Reducing the decomposition rate of the amino acids
It was also observed that the higher the temperature of the water bath used during the drying stage, the more important the degradation of specific amino acids occurred. After further analyses, it was found that decreasing the temperature from 70oC to 45oC was optimum. The drying step was quick enough but occurred under less harsh conditions hence preventing the sample from decomposing further.

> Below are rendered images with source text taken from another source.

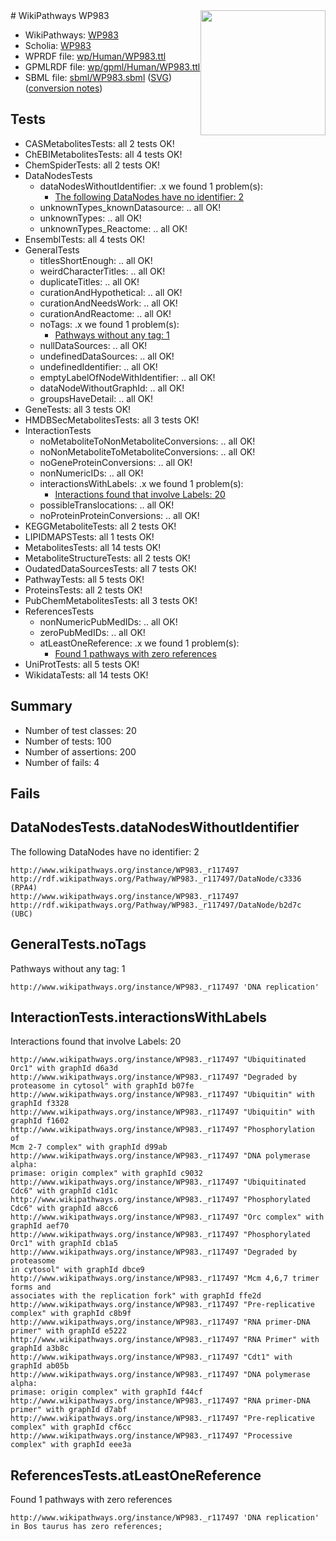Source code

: <img style="float: right; width: 200px" src="../logo.png" />
# WikiPathways WP983

* WikiPathways: [WP983](https://identifiers.org/wikipathways:WP983)
* Scholia: [WP983](https://scholia.toolforge.org/wikipathways/WP983)
* WPRDF file: [wp/Human/WP983.ttl](../wp/Human/WP983.ttl)
* GPMLRDF file: [wp/gpml/Human/WP983.ttl](../wp/gpml/Human/WP983.ttl)
* SBML file: [sbml/WP983.sbml](../sbml/WP983.sbml) ([SVG](../sbml/WP983.svg)) ([conversion notes](../sbml/WP983.txt))

## Tests
* CASMetabolitesTests: all 2 tests OK!
* ChEBIMetabolitesTests: all 4 tests OK!
* ChemSpiderTests: all 2 tests OK!
* DataNodesTests
    * dataNodesWithoutIdentifier: .x we found 1 problem(s):
        * [The following DataNodes have no identifier: 2](#d2d32fa1)
    * unknownTypes_knownDatasource: .. all OK!
    * unknownTypes: .. all OK!
    * unknownTypes_Reactome: .. all OK!
* EnsemblTests: all 4 tests OK!
* GeneralTests
    * titlesShortEnough: .. all OK!
    * weirdCharacterTitles: .. all OK!
    * duplicateTitles: .. all OK!
    * curationAndHypothetical: .. all OK!
    * curationAndNeedsWork: .. all OK!
    * curationAndReactome: .. all OK!
    * noTags: .x we found 1 problem(s):
        * [Pathways without any tag: 1](#b5a30a81)
    * nullDataSources: .. all OK!
    * undefinedDataSources: .. all OK!
    * undefinedIdentifier: .. all OK!
    * emptyLabelOfNodeWithIdentifier: .. all OK!
    * dataNodeWithoutGraphId: .. all OK!
    * groupsHaveDetail: .. all OK!
* GeneTests: all 3 tests OK!
* HMDBSecMetabolitesTests: all 3 tests OK!
* InteractionTests
    * noMetaboliteToNonMetaboliteConversions: .. all OK!
    * noNonMetaboliteToMetaboliteConversions: .. all OK!
    * noGeneProteinConversions: .. all OK!
    * nonNumericIDs: .. all OK!
    * interactionsWithLabels: .x we found 1 problem(s):
        * [Interactions found that involve Labels: 20](#fe97a8d7)
    * possibleTranslocations: .. all OK!
    * noProteinProteinConversions: .. all OK!
* KEGGMetaboliteTests: all 2 tests OK!
* LIPIDMAPSTests: all 1 tests OK!
* MetabolitesTests: all 14 tests OK!
* MetaboliteStructureTests: all 2 tests OK!
* OudatedDataSourcesTests: all 7 tests OK!
* PathwayTests: all 5 tests OK!
* ProteinsTests: all 2 tests OK!
* PubChemMetabolitesTests: all 3 tests OK!
* ReferencesTests
    * nonNumericPubMedIDs: .. all OK!
    * zeroPubMedIDs: .. all OK!
    * atLeastOneReference: .x we found 1 problem(s):
        * [Found 1 pathways with zero references](#35eb778e)
* UniProtTests: all 5 tests OK!
* WikidataTests: all 14 tests OK!


## Summary

* Number of test classes: 20
* Number of tests: 100
* Number of assertions: 200
* Number of fails: 4

## Fails

<a name="d2d32fa1" />

## DataNodesTests.dataNodesWithoutIdentifier

The following DataNodes have no identifier: 2
```
http://www.wikipathways.org/instance/WP983._r117497 http://rdf.wikipathways.org/Pathway/WP983._r117497/DataNode/c3336 (RPA4)
http://www.wikipathways.org/instance/WP983._r117497 http://rdf.wikipathways.org/Pathway/WP983._r117497/DataNode/b2d7c (UBC)
```

<a name="b5a30a81" />

## GeneralTests.noTags

Pathways without any tag: 1
```
http://www.wikipathways.org/instance/WP983._r117497 'DNA replication' 
```

<a name="fe97a8d7" />

## InteractionTests.interactionsWithLabels

Interactions found that involve Labels: 20
```
http://www.wikipathways.org/instance/WP983._r117497 "Ubiquitinated Orc1" with graphId d6a3d
http://www.wikipathways.org/instance/WP983._r117497 "Degraded by proteasome in cytosol" with graphId b07fe
http://www.wikipathways.org/instance/WP983._r117497 "Ubiquitin" with graphId f3328
http://www.wikipathways.org/instance/WP983._r117497 "Ubiquitin" with graphId f1602
http://www.wikipathways.org/instance/WP983._r117497 "Phosphorylation of
Mcm 2-7 complex" with graphId d99ab
http://www.wikipathways.org/instance/WP983._r117497 "DNA polymerase alpha:
primase: origin complex" with graphId c9032
http://www.wikipathways.org/instance/WP983._r117497 "Ubiquitinated Cdc6" with graphId c1d1c
http://www.wikipathways.org/instance/WP983._r117497 "Phosphorylated Cdc6" with graphId a8cc6
http://www.wikipathways.org/instance/WP983._r117497 "Orc complex" with graphId aef70
http://www.wikipathways.org/instance/WP983._r117497 "Phosphorylated Orc1" with graphId cb1a5
http://www.wikipathways.org/instance/WP983._r117497 "Degraded by
proteasome
in cytosol" with graphId dbce9
http://www.wikipathways.org/instance/WP983._r117497 "Mcm 4,6,7 trimer forms and
associates with the replication fork" with graphId ffe2d
http://www.wikipathways.org/instance/WP983._r117497 "Pre-replicative complex" with graphId c8b9f
http://www.wikipathways.org/instance/WP983._r117497 "RNA primer-DNA primer" with graphId e5222
http://www.wikipathways.org/instance/WP983._r117497 "RNA Primer" with graphId a3b8c
http://www.wikipathways.org/instance/WP983._r117497 "Cdt1" with graphId ab05b
http://www.wikipathways.org/instance/WP983._r117497 "DNA polymerase alpha:
primase: origin complex" with graphId f44cf
http://www.wikipathways.org/instance/WP983._r117497 "RNA primer-DNA primer" with graphId d7abf
http://www.wikipathways.org/instance/WP983._r117497 "Pre-replicative complex" with graphId cf6cc
http://www.wikipathways.org/instance/WP983._r117497 "Processive complex" with graphId eee3a
```

<a name="35eb778e" />

## ReferencesTests.atLeastOneReference

Found 1 pathways with zero references
```
http://www.wikipathways.org/instance/WP983._r117497 'DNA replication' in Bos taurus has zero references; 
```

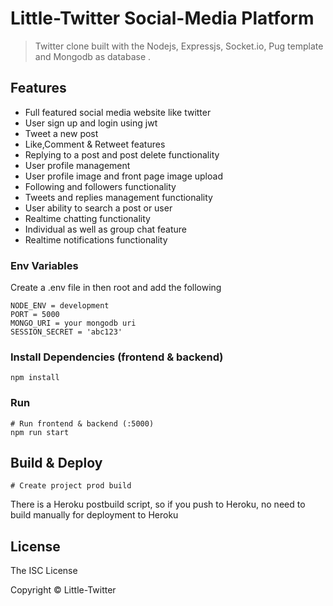 # Little-Twitter Social-Media Platform

> Twitter clone built with the Nodejs, Expressjs, Socket.io, Pug template and Mongodb as database .

## Features

- Full featured social media website like twitter
- User sign up and login using jwt
- Tweet a new post
- Like,Comment & Retweet features
- Replying to a post and post delete functionality
- User profile management
- User profile image and front page image upload
- Following and followers functionality
- Tweets and replies management functionality
- User ability to search a post or user
- Realtime chatting functionality
- Individual as well as group chat feature
- Realtime notifications functionality

### Env Variables

Create a .env file in then root and add the following

```
NODE_ENV = development
PORT = 5000
MONGO_URI = your mongodb uri
SESSION_SECRET = 'abc123'
```

### Install Dependencies (frontend & backend)

```
npm install
```

### Run

```
# Run frontend & backend (:5000)
npm run start
```

## Build & Deploy

```
# Create project prod build
```

There is a Heroku postbuild script, so if you push to Heroku, no need to build manually for deployment to Heroku

## License

The ISC License

Copyright © Little-Twitter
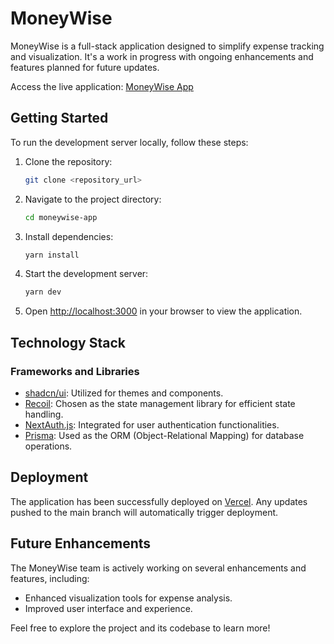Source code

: # MoneyWise

MoneyWise is a full-stack application designed to simplify expense tracking and visualization. It's a work in progress with ongoing enhancements and features planned for future updates.

Access the live application: [MoneyWise App](https://www.moneywiseapp.online/)

## Getting Started

To run the development server locally, follow these steps:

1. Clone the repository:

   ```bash
   git clone <repository_url>
   ```

2. Navigate to the project directory:

   ```bash
   cd moneywise-app
   ```

3. Install dependencies:

   ```bash
   yarn install
   ```

4. Start the development server:

   ```bash
   yarn dev
   ```

5. Open [http://localhost:3000](http://localhost:3000) in your browser to view the application.

## Technology Stack

### Frameworks and Libraries

- [shadcn/ui](https://ui.shadcn.com/): Utilized for themes and components.
- [Recoil](https://recoiljs.org/): Chosen as the state management library for efficient state handling.
- [NextAuth.js](https://next-auth.js.org/): Integrated for user authentication functionalities.
- [Prisma](https://www.prisma.io/): Used as the ORM (Object-Relational Mapping) for database operations.

## Deployment

The application has been successfully deployed on [Vercel](https://vercel.com/). Any updates pushed to the main branch will automatically trigger deployment.

## Future Enhancements

The MoneyWise team is actively working on several enhancements and features, including:

- Enhanced visualization tools for expense analysis.
- Improved user interface and experience.

Feel free to explore the project and its codebase to learn more!

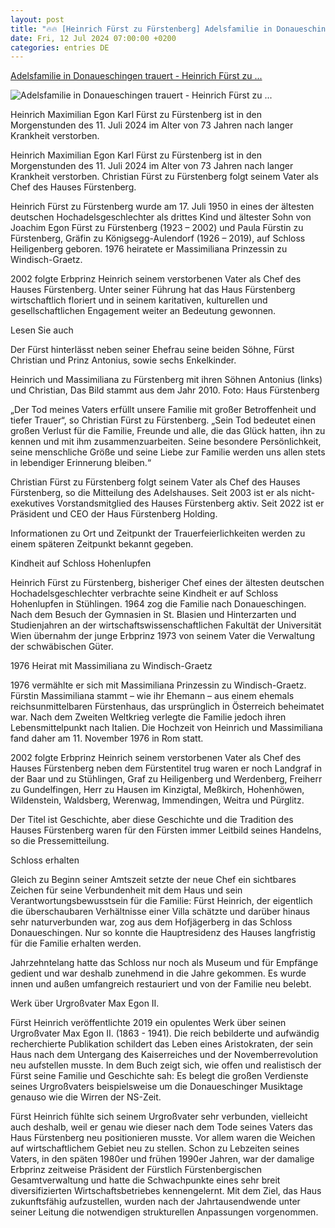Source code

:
 ```yaml
---
layout: post
title: "🔥🔥 [Heinrich Fürst zu Fürstenberg] Adelsfamilie in Donaueschingen trauert - Heinrich Fürst zu ..."
date: Fri, 12 Jul 2024 07:00:00 +0200
categories: entries DE
---
```

[Adelsfamilie in Donaueschingen trauert - Heinrich Fürst zu ...](https://www.schwarzwaelder-bote.de/inhalt.haus-fuerstenberg-in-donaueschingen-trauert-heinrich-fuerst-zu-fuerstenberg-verstorben.58a9041e-8453-4482-a795-f35c0d416950.html)

![Adelsfamilie in Donaueschingen trauert - Heinrich Fürst zu ...](https://www.schwarzwaelder-bote.de/media.media.7990af6f-ff97-4ade-8210-83d69cfb0c20.16x9_1024.jpg)

Heinrich Maximilian Egon Karl Fürst zu Fürstenberg ist in den Morgenstunden des 11. Juli 2024 im Alter von 73 Jahren nach langer Krankheit verstorben.

Heinrich Maximilian Egon Karl Fürst zu Fürstenberg ist in den Morgenstunden des 11. Juli 2024 im Alter von 73 Jahren nach langer Krankheit verstorben. Christian Fürst zu Fürstenberg folgt seinem Vater als Chef des Hauses Fürstenberg.

Heinrich Fürst zu Fürstenberg wurde am 17. Juli 1950 in eines der ältesten deutschen Hochadelsgeschlechter als drittes Kind und ältester Sohn von Joachim Egon Fürst zu Fürstenberg (1923 – 2002) und Paula Fürstin zu Fürstenberg, Gräfin zu Königsegg-Aulendorf (1926 – 2019), auf Schloss Heiligenberg geboren. 1976 heiratete er Massimiliana Prinzessin zu Windisch-Graetz.

2002 folgte Erbprinz Heinrich seinem verstorbenen Vater als Chef des Hauses Fürstenberg. Unter seiner Führung hat das Haus Fürstenberg wirtschaftlich floriert und in seinem karitativen, kulturellen und gesellschaftlichen Engagement weiter an Bedeutung gewonnen.

Lesen Sie auch

Der Fürst hinterlässt neben seiner Ehefrau seine beiden Söhne, Fürst Christian und Prinz Antonius, sowie sechs Enkelkinder.

Heinrich und Massimiliana zu Fürstenberg mit ihren Söhnen Antonius (links) und Christian, Das Bild stammt aus dem Jahr 2010. Foto: Haus Fürstenberg

„Der Tod meines Vaters erfüllt unsere Familie mit großer Betroffenheit und tiefer Trauer“, so Christian Fürst zu Fürstenberg. „Sein Tod bedeutet einen großen Verlust für die Familie, Freunde und alle, die das Glück hatten, ihn zu kennen und mit ihm zusammenzuarbeiten. Seine besondere Persönlichkeit, seine menschliche Größe und seine Liebe zur Familie werden uns allen stets in lebendiger Erinnerung bleiben.“

Christian Fürst zu Fürstenberg folgt seinem Vater als Chef des Hauses Fürstenberg, so die Mitteilung des Adelshauses. Seit 2003 ist er als nicht-exekutives Vorstandsmitglied des Hauses Fürstenberg aktiv. Seit 2022 ist er Präsident und CEO der Haus Fürstenberg Holding.

Informationen zu Ort und Zeitpunkt der Trauerfeierlichkeiten werden zu einem späteren Zeitpunkt bekannt gegeben.

Kindheit auf Schloss Hohenlupfen

Heinrich Fürst zu Fürstenberg, bisheriger Chef eines der ältesten deutschen Hochadelsgeschlechter verbrachte seine Kindheit er auf Schloss Hohenlupfen in Stühlingen. 1964 zog die Familie nach Donaueschingen. Nach dem Besuch der Gymnasien in St. Blasien und Hinterzarten und Studienjahren an der wirtschaftswissenschaftlichen Fakultät der Universität Wien übernahm der junge Erbprinz 1973 von seinem Vater die Verwaltung der schwäbischen Güter.

1976 Heirat mit Massimiliana zu Windisch-Graetz

1976 vermählte er sich mit Massimiliana Prinzessin zu Windisch-Graetz. Fürstin Massimiliana stammt – wie ihr Ehemann – aus einem ehemals reichsunmittelbaren Fürstenhaus, das ursprünglich in Österreich beheimatet war. Nach dem Zweiten Weltkrieg verlegte die Familie jedoch ihren Lebensmittelpunkt nach Italien. Die Hochzeit von Heinrich und Massimiliana fand daher am 11. November 1976 in Rom statt.

2002 folgte Erbprinz Heinrich seinem verstorbenen Vater als Chef des Hauses Fürstenberg neben dem Fürstentitel trug waren er noch Landgraf in der Baar und zu Stühlingen, Graf zu Heiligenberg und Werdenberg, Freiherr zu Gundelfingen, Herr zu Hausen im Kinzigtal, Meßkirch, Hohenhöwen, Wildenstein, Waldsberg, Werenwag, Immendingen, Weitra und Pürglitz.

Der Titel ist Geschichte, aber diese Geschichte und die Tradition des Hauses Fürstenberg waren für den Fürsten immer Leitbild seines Handelns, so die Pressemitteilung.

Schloss erhalten

Gleich zu Beginn seiner Amtszeit setzte der neue Chef ein sichtbares Zeichen für seine Verbundenheit mit dem Haus und sein Verantwortungsbewusstsein für die Familie: Fürst Heinrich, der eigentlich die überschaubaren Verhältnisse einer Villa schätzte und darüber hinaus sehr naturverbunden war, zog aus dem Hofjägerberg in das Schloss Donaueschingen. Nur so konnte die Hauptresidenz des Hauses langfristig für die Familie erhalten werden.

Jahrzehntelang hatte das Schloss nur noch als Museum und für Empfänge gedient und war deshalb zunehmend in die Jahre gekommen. Es wurde innen und außen umfangreich restauriert und von der Familie neu belebt.

Werk über Urgroßvater Max Egon II.

Fürst Heinrich veröffentlichte 2019 ein opulentes Werk über seinen Urgroßvater Max Egon II. (1863 - 1941). Die reich bebilderte und aufwändig recherchierte Publikation schildert das Leben eines Aristokraten, der sein Haus nach dem Untergang des Kaiserreiches und der Novemberrevolution neu aufstellen musste. In dem Buch zeigt sich, wie offen und realistisch der Fürst seine Familie und Geschichte sah: Es belegt die großen Verdienste seines Urgroßvaters beispielsweise um die Donaueschinger Musiktage genauso wie die Wirren der NS-Zeit.

Fürst Heinrich fühlte sich seinem Urgroßvater sehr verbunden, vielleicht auch deshalb, weil er genau wie dieser nach dem Tode seines Vaters das Haus Fürstenberg neu positionieren musste. Vor allem waren die Weichen auf wirtschaftlichem Gebiet neu zu stellen. Schon zu Lebzeiten seines Vaters, in den späten 1980er und frühen 1990er Jahren, war der damalige Erbprinz zeitweise Präsident der Fürstlich Fürstenbergischen Gesamtverwaltung und hatte die Schwachpunkte eines sehr breit diversifizierten Wirtschaftsbetriebes kennengelernt. Mit dem Ziel, das Haus zukunftsfähig aufzustellen, wurden nach der Jahrtausendwende unter seiner Leitung die notwendigen strukturellen Anpassungen vorgenommen.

Going a step further: Improving the efficiency of the method
Changing the method to minimise the exposure of the amino acids with the degrading compounds was, therefore, the key to drastically improving their recovery. However, the team was keen to improve the process even further and investigated a change in the buffer system to speed up the analysis. Amino acid analysis requires using an ion exchange chromatography column to separate the amino acids. Amino acids bear different side chain groups that change their ionic properties and, therefore, their interaction with the resin. To displace the amino acids, a set of eluting buffers with increasing pH and with increasing temperature of the column are required.
Initially, the samples were run on a sodium buffer system, but the team wrote a new program for their lithium buffer system. By doing so, they were able to reduce the running time of the samples by half without impacting the resolution of the peaks, therefore improving the efficiency of the newly developed method.
An effective and successful collaboration
This validation study took several months to complete. Sarah Hawker, head of the amino acid analysis section at AltaBioscience, recalls,
“The complexity of the project stemmed from the non-proteinogenic material in the sample that interacted at some point during the analysis with the amino acids. Once we could determine the causes of the issues, we developed a custom-tailored method suitable for this sample”.
This resulted in a method that consistently gave reliable and accurate data that the company could always rely upon for the amino acid analysis of their products.
AltaBioscience provides amino acid analysis, protein sequencing and custom peptide synthesis services globally. With a heritage dating back to 1973, the company serves an international customer base that includes academic, pharmaceutical, healthcare and food industry-related researchers and product development specialists.
AltaBioscience is accredited to ISO/IEC 17025:2017 by UKAS, the National Accreditation Body for the United Kingdom, for its demonstrated expertise, technical ability and commitment to quality in both amino acid analysis and N-terminal protein sequencing.